Vous n’êtes peut-être pas un adepte de mangas et considérez peut-être les bandes dessinées comme une lecture plutôt pour enfants ou adolescents…

Je n’avais jamais lu de manga non plus lorsque, il y a une douzaine d’années maintenant, j’ai contemplé cette couverture de Quartier lointain, qui m’attirait et m’intriguait inexorablement depuis quelques temps déjà, jusqu’à ce que je me décide à en acheter l’intégrale et de la lire. Ce fut une magnifique découverte, et mon entrée en matière dans l’exploration des créations d’un fabuleux auteur dont j’ai ensuite lu l’ensemble de l’œuvre, jusqu’à sa disparition en 2017, à l’âge de 69 ans, qui a laissé inachevé un ensemble de projets sur lesquels il travaillait encore. Car il s’agissait d’un passionné et d’un véritable bourreau de travail, doté d’une capacité à se lancer perpétuellement dans une production foisonnante.

Une œuvre que je vous invite à présent à découvrir ou à redécouvrir, à travers cette série, si le cœur vous en dit…

Un auteur prolifique

Lauréat de nombreux prix et auteur d’une œuvre prolifique reconnue et admirée de beaucoup, Jirô Taniguchi dispose du trait de génie qui font d’un homme talentueux un être d’exception. Il a cette capacité à vous faire découvrir son Japon natal et aimé grâce à un dessin particulièrement soigné et expressif, où chaque détail est étudié, dressant ainsi un panorama assez complet de ce que représente cette civilisation riche et empreinte de toute une histoire.

En s’inspirant très tôt de la bande dessinée européenne, il réalise ainsi un compromis très réussi entre les techniques du manga japonais classique et la clarté des lignes européennes. Son Å“uvre variée s’inspire beaucoup de la vie quotidienne et des relations entre humains (voire animaux, dans certains cas, comme nous le verrons), partageant sentiments profonds et intimité et touchant à la part secrète de chacun, qui se traduit par la transcription du degré d’universalité qui nous touche tous à travers des événements somme toute assez banals. Très inspiré également par la nature, il réalise de magnifiques portraits et évocations qui ne manquent pas de vous laisser songeur et contemplatif.
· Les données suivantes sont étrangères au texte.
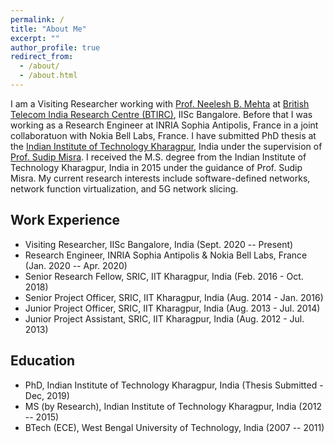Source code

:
 ```yaml
---
permalink: /
title: "About Me"
excerpt: ""
author_profile: true
redirect_from: 
  - /about/
  - /about.html
---
```


I am a Visiting Researcher working with [Prof. Neelesh B. Mehta](https://ece.iisc.ac.in/~nextgenwrl/Neelesh.html) at [British Telecom India Research Centre (BTIRC)](https://btirc.iisc.ac.in/), IISc Bangalore. Before that I was working as a Research Engineer at INRIA Sophia Antipolis, France in a joint collaboratuon with Nokia Bell Labs, France. I have submitted PhD thesis at the [Indian Institute of Technology Kharagpur](http://www.iitkgp.ac.in/), India under the supervision of [Prof. Sudip Misra](https://cse.iitkgp.ac.in/~smisra/). I received the M.S. degree from the Indian Institute of Technology Kharagpur, India in 2015 under the guidance of Prof. Sudip Misra. My current research interests include software-defined networks, network function virtualization, and 5G network slicing.

Work Experience
----------
* Visiting Researcher, IISc Bangalore, India (Sept. 2020 -- Present)
* Research Engineer, INRIA Sophia Antipolis & Nokia Bell Labs, France (Jan. 2020 -- Apr. 2020)
* Senior Research Fellow, SRIC, IIT Kharagpur, India (Feb. 2016 - Oct. 2018)
* Senior Project Officer, SRIC, IIT Kharagpur, India (Aug. 2014 - Jan. 2016)
* Junior Project Officer, SRIC, IIT Kharagpur, India (Aug. 2013 - Jul. 2014)
* Junior Project Assistant, SRIC, IIT Kharagpur, India (Aug. 2012 - Jul. 2013)

Education
---------
* PhD, Indian Institute of Technology Kharagpur, India (Thesis Submitted - Dec, 2019)
* MS (by Research), Indian Institute of Technology Kharagpur, India (2012 -- 2015)
* BTech (ECE), West Bengal University of Technology, India (2007 -- 2011)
Et cette simplicité – qui peut ne pas plaire à tous – qui est sa marque de fabrique, mais aussi ce qui peut parvenir chez d’autres à susciter de l’émotion, de la rêverie et un attrait particulier qui en marque toute la saveur, est ce qui peut toucher et attirer.

Quartier lointain

 

Quartier lointain est donc la création qui m’a permis de découvrir l’œuvre de Taniguchi. Même si ce n’est pas sa toute première réalisation.

Prix du meilleur scénario au Festival d’Angoulême en 2003, mais aussi Prix Canal BD des librairies spécialisées, la même année, et de la meilleure BD adaptable au cinéma au Forum de Monaco l’année suivante, cette histoire est celle d’un homme père de famille de 48 ans résidant à Tokyo et enfermé comme beaucoup de Japonais dans une vie assez classique et routinière où le travail occupe une part très importante et exténuante.
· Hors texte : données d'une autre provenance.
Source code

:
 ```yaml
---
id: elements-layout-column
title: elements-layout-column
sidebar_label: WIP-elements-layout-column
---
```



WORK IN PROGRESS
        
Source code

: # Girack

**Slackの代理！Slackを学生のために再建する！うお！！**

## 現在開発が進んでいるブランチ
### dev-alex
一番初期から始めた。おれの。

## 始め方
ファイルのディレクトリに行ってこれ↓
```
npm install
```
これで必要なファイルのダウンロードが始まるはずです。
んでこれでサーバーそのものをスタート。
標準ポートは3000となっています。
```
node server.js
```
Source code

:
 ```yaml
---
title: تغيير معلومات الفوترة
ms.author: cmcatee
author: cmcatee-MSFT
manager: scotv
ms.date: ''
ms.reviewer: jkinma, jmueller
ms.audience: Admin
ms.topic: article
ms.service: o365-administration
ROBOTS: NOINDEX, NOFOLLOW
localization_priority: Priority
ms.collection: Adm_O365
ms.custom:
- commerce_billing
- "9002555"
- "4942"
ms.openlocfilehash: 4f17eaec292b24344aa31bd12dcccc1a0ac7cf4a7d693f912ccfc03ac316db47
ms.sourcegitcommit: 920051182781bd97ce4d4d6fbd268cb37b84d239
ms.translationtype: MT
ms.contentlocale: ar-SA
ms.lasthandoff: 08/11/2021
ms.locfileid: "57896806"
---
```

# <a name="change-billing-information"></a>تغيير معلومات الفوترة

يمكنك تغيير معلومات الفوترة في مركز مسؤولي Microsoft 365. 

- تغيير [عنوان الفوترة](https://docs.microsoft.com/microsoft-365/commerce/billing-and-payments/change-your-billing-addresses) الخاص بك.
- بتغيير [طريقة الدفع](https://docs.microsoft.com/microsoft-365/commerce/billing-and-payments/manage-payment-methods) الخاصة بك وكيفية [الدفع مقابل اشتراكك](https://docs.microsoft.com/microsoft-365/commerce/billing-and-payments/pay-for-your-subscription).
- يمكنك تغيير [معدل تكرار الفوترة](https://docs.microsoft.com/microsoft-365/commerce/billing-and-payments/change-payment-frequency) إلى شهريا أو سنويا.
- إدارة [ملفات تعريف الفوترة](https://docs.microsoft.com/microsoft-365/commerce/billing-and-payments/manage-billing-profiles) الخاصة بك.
À l’occasion du retour de l’un de ses déplacements professionnels, en provenance de Kyoto, il éprouve comme une sensation de malaise. Probablement dû aux excès liés à l’alcool, pense-t-il. Mais il s’aperçoit alors qu’étrangement il s’est trompé de train et… s’achemine vers la petite ville où il a vécu son enfance. Un peu résigné ou abasourdi, il se laisse guider sans résistance et sans trop savoir pourquoi vers ce quartier lointain, celui de son enfance, puis vers la tombe de sa regrettée mère, morte si jeune, au même âge que le sien actuellement.
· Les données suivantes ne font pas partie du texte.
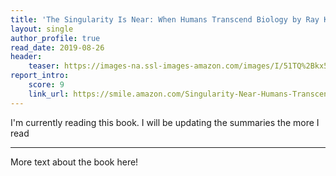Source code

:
 ```yaml
---
title: 'The Singularity Is Near: When Humans Transcend Biology by Ray Kurzweil'
layout: single
author_profile: true
read_date: 2019-08-26
header:
    teaser: https://images-na.ssl-images-amazon.com/images/I/51TQ%2Bkx5hKL._SX331_BO1,204,203,200_.jpg
report_intro:
    score: 9
    link_url: https://smile.amazon.com/Singularity-Near-Humans-Transcend-Biology/dp/0143037889
---
```


I'm currently reading this book. I will be updating the summaries the more I read

<div style="clear: both;"></div>

<!--more-->

---

More text about the book here!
Et c’est dans ce temps comme suspendu, qui le plonge dans la nostalgie de ces années d’enfance et de la disparition soudaine du père, sans que personne sache où il était allé, et plein des questions au sujet de cette mère exemplaire qui ne s’était jamais plainte, que notre homme s’assoupit… pour se retrouver à son réveil et à sa grande stupéfaction, dans son corps d’adolescent à 14 ans. Comme dans un songe, qui va le mener vers sa vie d’avant, avant la mort de sa mère, avant la disparition de son père, au sein de sa famille unie et heureuse. Mais avec son âme d’adulte. Une situation à la fois étrange et inédite, qui va lui offrir la perspective de vivre une seconde enfance. Avec, qui sait, peut-être le pouvoir d’agir différemment et d’interférer sur les choses…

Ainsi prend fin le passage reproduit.